Because the copy must hold no pictures, return the data below with all of its words intact.
Start of Material for this exercise
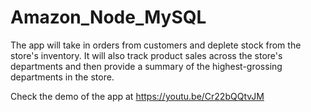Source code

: # Amazon_Node_MySQL

The app will take in orders from customers and deplete stock from the store's inventory. 
It will also track product sales across the store's departments and then provide a summary of the highest-grossing departments in the store.

Check the demo of the app at https://youtu.be/Cr22bQQtvJM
End of Material for this exercise
• Solution for this problem:
Source code

: # Amazon_Node_MySQL

The app will take in orders from customers and deplete stock from the store's inventory. 
It will also track product sales across the store's departments and then provide a summary of the highest-grossing departments in the store.

Check the demo of the app at https://youtu.be/Cr22bQQtvJM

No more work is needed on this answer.